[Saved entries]
------
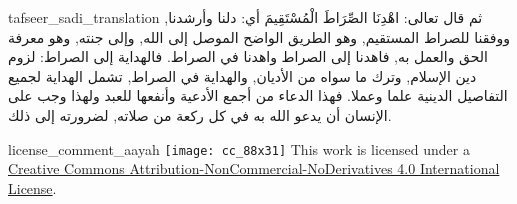 \begin{taggedblock}{tafseer_sadi_translation}
ثم قال تعالى:
{ اهْدِنَا الصِّرَاطَ الْمُسْتَقِيمَ }
أي: دلنا وأرشدنا, ووفقنا للصراط المستقيم, وهو الطريق الواضح الموصل إلى الله, وإلى جنته, وهو معرفة الحق والعمل به, فاهدنا إلى الصراط واهدنا في الصراط. فالهداية إلى الصراط: لزوم دين الإسلام, وترك ما سواه من الأديان, والهداية في الصراط, تشمل الهداية لجميع التفاصيل الدينية علما وعملا. فهذا الدعاء من أجمع الأدعية وأنفعها للعبد ولهذا وجب على الإنسان أن يدعو الله به في كل ركعة من صلاته, لضرورته إلى ذلك.
\end{taggedblock}
\begin{taggedblock}{license_comment_aayah}
\texttt{[image: cc\_88x31]}
This work is licensed under a 
\href{http://creativecommons.org/licenses/by-nc-nd/4.0/}{Creative Commons Attribution-NonCommercial-NoDerivatives 4.0 International License}.
\end{taggedblock}
\begin{comment}
Please use the following for footnotes:- Sample\footnoteQ{Text of Qur'an footnote goes here.}.
Sample\footnoteT{Text of Tafseer footnote goes here.}.
\end{comment}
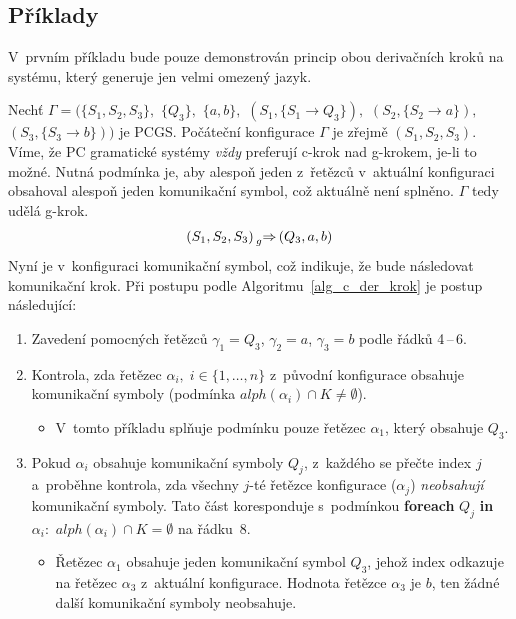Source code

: \subsection*{Příklady}
V~prvním příkladu bude pouze demonstrován princip obou derivačních kroků na systému, který generuje jen velmi omezený jazyk.
\begin{example}
    Nechť $\Gamma = (\{S_1, S_2, S_3\},$ $\{Q_3\},$ $\{a, b\},$ $(S_1, \{S_1 \rightarrow Q_3\}),$ $(S_2, \{S_2 \rightarrow a\}),$ $(S_3, \{S_3 \rightarrow b\}))$ je PCGS.
    Počáteční konfigurace $\Gamma$ je zřejmě $(S_1, S_2, S_3)$.
    Víme, že PC gramatické systémy \emph{vždy} preferují c-krok nad g-krokem, je-li to možné.
    Nutná podmínka je, aby alespoň jeden z~řetězců v~aktuální konfiguraci obsahoval alespoň jeden komunikační symbol, což aktuálně není splněno.
    $\Gamma$ tedy udělá g-krok.
     \begin{equation*}
    (S_1, S_2, S_3) \prescript{}{g}{\Rightarrow}\, (Q_3, a, b)
     \end{equation*}
     Nyní je v~konfiguraci komunikační symbol, což indikuje, že bude následovat komunikační krok.
     Při postupu podle Algoritmu~\ref{alg_c_der_krok} je postup následující:
     \begin{enumerate}
        \item Zavedení pomocných řetězců $\gamma_1 = Q_3$, $\gamma_2 = a$, $\gamma_3 = b$ podle řádků 4\,--\,6.
        \item Kontrola, zda řetězec $\alpha_i,\; i \in \{1, \ldots, n\}$ z~původní konfigurace obsahuje komunikační symboly (podmínka $alph(\alpha_i) \cap K \neq \emptyset$).
        \begin{itemize}[label=$\circ$]
            \item V~tomto příkladu splňuje podmínku pouze řetězec $\alpha_1$, který obsahuje $Q_3$.
        \end{itemize}
        \item Pokud $\alpha_i$ obsahuje komunikační symboly $Q_j$, z~každého se přečte index $j$ a~proběhne kontrola, zda všechny $j$-té řetězce konfigurace ($\alpha_j$) \emph{neobsahují} komunikační symboly.
        Tato část koresponduje s~podmínkou \textbf{foreach} $Q_j$ \textbf{in} $\alpha_i:$ $alph(\alpha_i) \cap K = \emptyset$ na řádku~8.
        \begin{itemize}[label=$\circ$]
            \item Řetězec $\alpha_1$ obsahuje jeden komunikační symbol $Q_3$, jehož index odkazuje na řetězec $\alpha_3$ z~aktuální konfigurace.
            Hodnota řetězce $\alpha_3$ je $b$, ten žádné další komunikační symboly neobsahuje.

\end{itemize}
\end{enumerate}
\end{example}
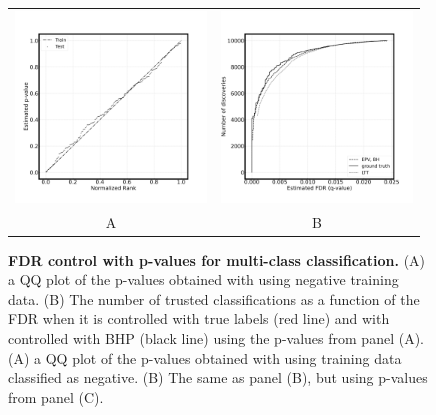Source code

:\documentclass{article}
\begin{document}
\begin{figure}
    \centering
	\begin{tabular}{cc}
		\includegraphics[width=2in]{img/cnn_QQ_multi.png} &
		\includegraphics[width=2in]{img/cnn_multi_fdr_control.png} \\	
		A & B \\
	\end{tabular}
	\caption{{\bf FDR control with p-values for multi-class classification.}
		(A) a QQ plot of the p-values obtained with using negative training data. (B) The number of trusted classifications as a function of the FDR when it is controlled with true labels (red line) and with controlled with BHP (black line) using the p-values from panel (A).
		(A) a QQ plot of the p-values obtained with using training data classified as negative. (B) The same as panel (B), but using p-values from panel (C).
	}
	\label{fig:multi}
\end{figure}
\end{document}
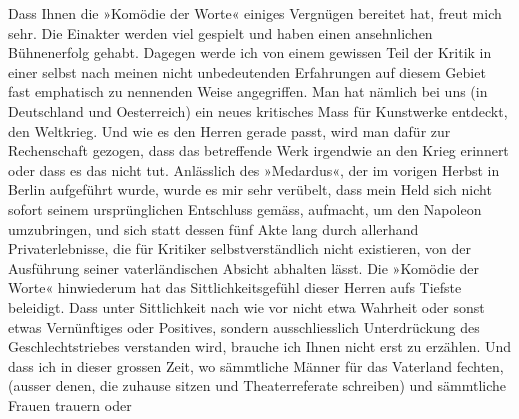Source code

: \pstart
           {\pb}Dass Ihnen die »Komödie der Worte« einiges Vergnügen bereitet hat, freut mich sehr. Die
               Einakter werden viel gespielt und haben einen ansehnlichen Bühnenerfolg gehabt.
               Dagegen werde ich von einem gewissen Teil der Kritik in einer selbst nach meinen
               nicht unbedeutenden Erfahrungen auf diesem Gebiet fast emphatisch zu nennenden Weise
               angegriffen. Man hat nämlich bei uns (in Deutschland und Oesterreich) ein neues
               kritisches Mass für Kunstwerke entdeckt,  den
               Weltkrieg. Und wie es den Herren gerade passt, wird man dafür zur Rechenschaft
               gezogen, dass das betreffende Werk irgendwie an den Krieg erinnert oder dass es das
               nicht tut. Anlässlich des »Medardus«, der im
               vorigen Herbst in Berlin aufgeführt wurde, wurde
               es mir sehr verübelt, dass mein Held sich nicht sofort seinem ursprünglichen
               Entschluss gemäss, aufmacht, um den Napoleon
               umzubringen, und sich statt dessen fünf Akte lang durch allerhand Privaterlebnisse,
               die für Kritiker selbstverständlich {\pb}nicht
               existieren, von der Ausführung seiner vaterländischen Absicht abhalten lässt. Die
                  »Komödie der Worte« hinwiederum hat das
               Sittlichkeitsgefühl dieser Herren aufs Tiefste beleidigt. Dass unter Sittlichkeit
               nach wie vor nicht etwa Wahrheit oder sonst etwas Vernünftiges oder Positives,
               sondern ausschliesslich Unterdrückung des Geschlechtstrieb\introOben{}e\introOben{}s
               verstanden wird, brauche ich Ihnen nicht erst zu erzählen. Und dass ich in dieser
               grossen Zeit, wo sämmtliche Männer für das Vaterland fechten, (ausser denen, die
               zuhause sitzen und Theaterreferate schreiben) und sämmtliche Frauen trauern oder
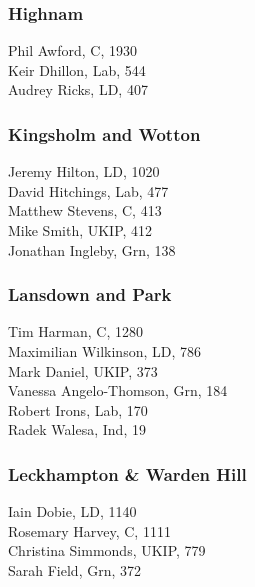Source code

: \documentclass[a4paper,openany,10pt]{book}
\begin{document}
\subsubsection*{Highnam}



Phil Awford, C, 1930\\
Keir Dhillon, Lab, 544\\
Audrey Ricks, LD, 407\\


\subsubsection*{Kingsholm and Wotton}



Jeremy Hilton, LD, 1020\\
David Hitchings, Lab, 477\\
Matthew Stevens, C, 413\\
Mike Smith, UKIP, 412\\
Jonathan Ingleby, Grn, 138\\


\subsubsection*{Lansdown and Park}



Tim Harman, C, 1280\\
Maximilian Wilkinson, LD, 786\\
Mark Daniel, UKIP, 373\\
{Vanessa Angelo-Thomson}, Grn, 184\\
Robert Irons, Lab, 170\\
Radek Walesa, Ind, 19\\


\subsubsection*{Leckhampton \& Warden Hill}



Iain Dobie, LD, 1140\\
Rosemary Harvey, C, 1111\\
Christina Simmonds, UKIP, 779\\
Sarah Field, Grn, 372\\
\end{document}
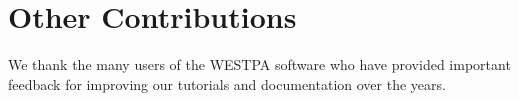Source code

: \section{Other Contributions}
We thank the many users of the WESTPA software who have provided important feedback for improving our tutorials and documentation over the years.  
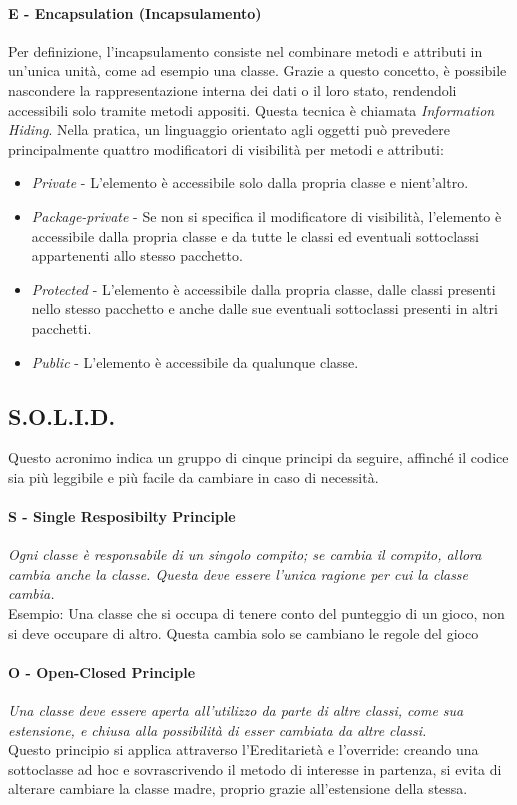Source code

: \documentclass{article}
\begin{document}
        \paragraph{E - Encapsulation (Incapsulamento)} Per definizione, l'incapsulamento consiste nel combinare metodi e attributi in un'unica unità, come ad esempio una classe. Grazie a questo concetto, è possibile nascondere la rappresentazione interna dei dati o il loro stato, rendendoli accessibili solo tramite metodi appositi. Questa tecnica è chiamata \textit{Information Hiding}. Nella pratica, un linguaggio orientato agli oggetti può prevedere principalmente quattro modificatori di visibilità per metodi e attributi:
            \begin{itemize}
                \item \textit{Private} - L'elemento è accessibile solo dalla propria classe e nient'altro.
                \item \textit{Package-private} - Se non si specifica il modificatore di visibilità, l'elemento è accessibile dalla propria classe e da tutte le classi ed eventuali sottoclassi appartenenti allo stesso pacchetto.
                \item \textit{Protected} - L'elemento è accessibile dalla propria classe, dalle classi presenti nello stesso pacchetto e anche dalle sue eventuali sottoclassi presenti in altri pacchetti.
                \item \textit{Public} - L'elemento è accessibile da qualunque classe.
            \end{itemize}
        
    \subsection{S.O.L.I.D.}
        Questo acronimo indica un gruppo di cinque principi da seguire, affinché il codice sia più leggibile e più facile da cambiare in caso di necessità.
        \paragraph{S - Single Resposibilty Principle} \textit{Ogni classe è responsabile di un singolo compito; se cambia il compito, allora cambia anche la classe. Questa deve essere l'unica ragione per cui la classe cambia.}\\
        Esempio: Una classe che si occupa di tenere conto del punteggio di un gioco, non si deve occupare di altro. Questa cambia solo se cambiano le regole del gioco
        \paragraph{O - Open-Closed Principle} \textit{Una classe deve essere aperta all'utilizzo da parte di altre classi, come sua estensione, e chiusa alla possibilità di esser cambiata da altre classi.}\\
        Questo principio si applica attraverso l'Ereditarietà e l'override: creando una sottoclasse ad hoc e sovrascrivendo il metodo di interesse in partenza, si evita di alterare cambiare la classe madre, proprio grazie all'estensione della stessa.
\end{document}
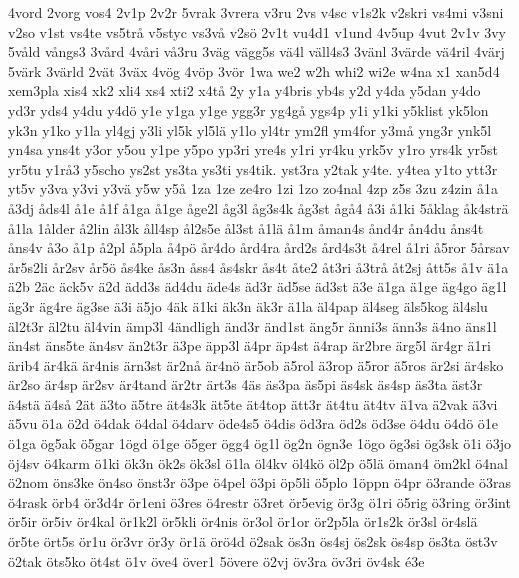 {{4vord
2vorg
vos4
2v1p
2v2r
5vrak
3vrera
v3ru
2vs
v4sc
v1s2k
v2skri
vs4mi
v3sni
v2so
v1st
vs4te
vs5tr^^e5
v5styc
vs3v^^e5
v2s^^f6
2v1t
vu4d1
v1und
4v5up
4vut
2v1v
3vy
5v^^e5ld
v^^e5ngs3
3v^^e5rd
4v^^e5ri
v^^e53ru
3v^^e4g
v^^e4gg5s
v^^e44l
v^^e4ll4s3
3v^^e4nl
3v^^e4rde
v^^e44ril
4v^^e4rj
5v^^e4rk
3v^^e4rld
2v^^e4t
3v^^e4x
4v^^f6g
4v^^f6p
3v^^f6r
1wa
we2
w2h
whi2
wi2e
w4na
x1
xan5d4
xem3pla
xis4
xk2
xli4
xs4
xti2
x4t^^e5
2y
y1a
y4bris
yb4s
y2d
y4da
y5dan
y4do
yd3r
yds4
y4du
y4d^^f6
y1e
y1ga
y1ge
ygg3r
yg4g^^e5
ygs4p
y1i
y1ki
y5klist
yk5lon
yk3n
y1ko
y1la
yl4gj
y3li
yl5k
yl5l^^e4
y1lo
yl4tr
ym2fl
ym4for
y3m^^e5
yng3r
ynk5l
yn4sa
yns4t
y3or
y5ou
y1pe
y5po
yp3ri
yre4s
y1ri
yr4ku
yrk5v
y1ro
yrs4k
yr5st
yr5tu
y1r^^e53
y5scho
ys2st
ys3ta
ys3ti
ys4tik.
yst3ra
y2tak
y4te.
y4tea
y1to
ytt3r
yt5v
y3va
y3vi
y3v^^e4
y5w
y5^^e5
1za
1ze
ze4ro
1zi
1zo
zo4nal
4zp
z5s
3zu
z4zin
^^e51a
^^e53dj
^^e5ds4l
^^e51e
^^e51f
^^e51ga
^^e51ge
^^e5ge2l
^^e5g3l
^^e5g3s4k
^^e5g3st
^^e5g^^e54
^^e53i
^^e51ki
5^^e5klag
^^e5k4str^^e4
^^e51la
1^^e5lder
^^e52lin
^^e5l3k
^^e5ll4sp
^^e5l2s5e
^^e5l3st
^^e51l^^e4
^^e51m
^^e5man4s
^^e5nd4r
^^e5n4du
^^e5ns4t
^^e5ns4v
^^e53o
^^e51p
^^e52pl
^^e55pla
^^e54p^^f6
^^e5r4do
^^e5rd4ra
^^e5rd2s
^^e5rd4s3t
^^e54rel
^^e51ri
^^e55ror
5^^e5rsav
^^e5r5s2li
^^e5r2sv
^^e5r5^^f6
^^e5s4ke
^^e5s3n
^^e5ss4
^^e5s4skr
^^e5s4t
^^e5te2
^^e5t3ri
^^e53tr^^e5
^^e5t2sj
^^e5tt5s
^^e51v
^^e41a
^^e42b
2^^e4c
^^e4ck5v
^^e42d
^^e4dd3s
^^e4d4du
^^e4de4s
^^e4d3r
^^e4d5se
^^e4d3st
^^e43e
^^e41ga
^^e41ge
^^e4g4go
^^e4g1l
^^e4g3r
^^e4g4re
^^e4g3se
^^e43i
^^e45jo
4^^e4k
^^e41ki
^^e4k3n
^^e4k3r
^^e41la
^^e4l4pap
^^e4l4seg
^^e4ls5kog
^^e4l4slu
^^e4l2t3r
^^e4l2tu
^^e4l4vin
^^e4mp3l
4^^e4ndligh
^^e4nd3r
^^e4nd1st
^^e4ng5r
^^e4nni3s
^^e4nn3s
^^e44no
^^e4ns1l
^^e4n4st
^^e4ns5te
^^e4n4sv
^^e4n2t3r
^^e43pe
^^e4pp3l
^^e44pr
^^e4p4st
^^e44rap
^^e4r2bre
^^e4rg5l
^^e4r4gr
^^e41ri
^^e4rib4
^^e4r4k^^e4
^^e4r4nis
^^e4rn3st
^^e4r2n^^e5
^^e4r4n^^f6
^^e4r5ob
^^e45rol
^^e43rop
^^e45ror
^^e45ros
^^e4r2si
^^e4r4sko
^^e4r2so
^^e4r4sp
^^e4r2sv
^^e4r4tand
^^e4r2tr
^^e4rt3s
4^^e4s
^^e4s3pa
^^e4s5pi
^^e4s4sk
^^e4s4sp
^^e4s3ta
^^e4st3r
^^e44st^^e4
^^e44s^^e5
2^^e4t
^^e43to
^^e45tre
^^e4t4s3k
^^e4t5te
^^e4t4top
^^e4tt3r
^^e4t4tu
^^e4t4tv
^^e41va
^^e42vak
^^e43vi
^^e45vu
^^f61a
^^f62d
^^f64dak
^^f64dal
^^f64darv
^^f6de4s5
^^f64dis
^^f6d3ra
^^f6d2s
^^f6d3se
^^f64du
^^f64d^^f6
^^f61e
^^f61ga
^^f6g5ak
^^f65gar
1^^f6gd
^^f61ge
^^f65ger
^^f6gg4
^^f6g1l
^^f6g2n
^^f6gn3e
1^^f6go
^^f6g3si
^^f6g3sk
^^f61i
^^f63jo
^^f6j4sv
^^f64karm
^^f61ki
^^f6k3n
^^f6k2s
^^f6k3sl
^^f61la
^^f6l4kv
^^f6l4k^^f6
^^f6l2p
^^f65l^^e4
^^f6man4
^^f6m2kl
^^f64nal
^^f62nom
^^f6ns3ke
^^f6n4so
^^f6nst3r
^^f63pe
^^f64pel
^^f63pi
^^f6p5li
^^f65plo
1^^f6ppn
^^f64pr
^^f63rande
^^f63ras
^^f64rask
^^f6rb4
^^f6r3d4r
^^f6r1eni
^^f63res
^^f64restr
^^f63ret
^^f6r5evig
^^f6r3g
^^f61ri
^^f65rig
^^f63ring
^^f6r3int
^^f6r5ir
^^f6r5iv
^^f6r4kal
^^f6r1k2l
^^f6r5kli
^^f6r4nis
^^f6r3ol
^^f6r1or
^^f6r2p5la
^^f6r1s2k
^^f6r3sl
^^f6r4sl^^e4
^^f6r5te
^^f6rt5s
^^f6r1u
^^f6r3vr
^^f6r3y
^^f6r1^^e4
^^f6r^^f64d
^^f62sak
^^f6s3n
^^f6s4sj
^^f6s2sk
^^f6s4sp
^^f6s3ta
^^f6st3v
^^f62tak
^^f6ts5ko
^^f6t4st
^^f61v
^^f6ve4
^^f6ver1
5^^f6vere
^^f62vj
^^f6v3ra
^^f6v3ri
^^f6v4sk
^^e93e
}
}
------
* **Work request**
Extract, word for word, each line from the top of the data down to and including the line with "This work is licensed under a"; skip the pictures.

* **Completed exercise**
 \begin{taggedblock}{tafseer_sadi_translation}
ثم قال تعالى:
{ اهْدِنَا الصِّرَاطَ الْمُسْتَقِيمَ }
أي: دلنا وأرشدنا, ووفقنا للصراط المستقيم, وهو الطريق الواضح الموصل إلى الله, وإلى جنته, وهو معرفة الحق والعمل به, فاهدنا إلى الصراط واهدنا في الصراط. فالهداية إلى الصراط: لزوم دين الإسلام, وترك ما سواه من الأديان, والهداية في الصراط, تشمل الهداية لجميع التفاصيل الدينية علما وعملا. فهذا الدعاء من أجمع الأدعية وأنفعها للعبد ولهذا وجب على الإنسان أن يدعو الله به في كل ركعة من صلاته, لضرورته إلى ذلك.
\end{taggedblock}
\begin{taggedblock}{license_comment_aayah}
\texttt{[image: cc\_88x31]}
This work is licensed under a 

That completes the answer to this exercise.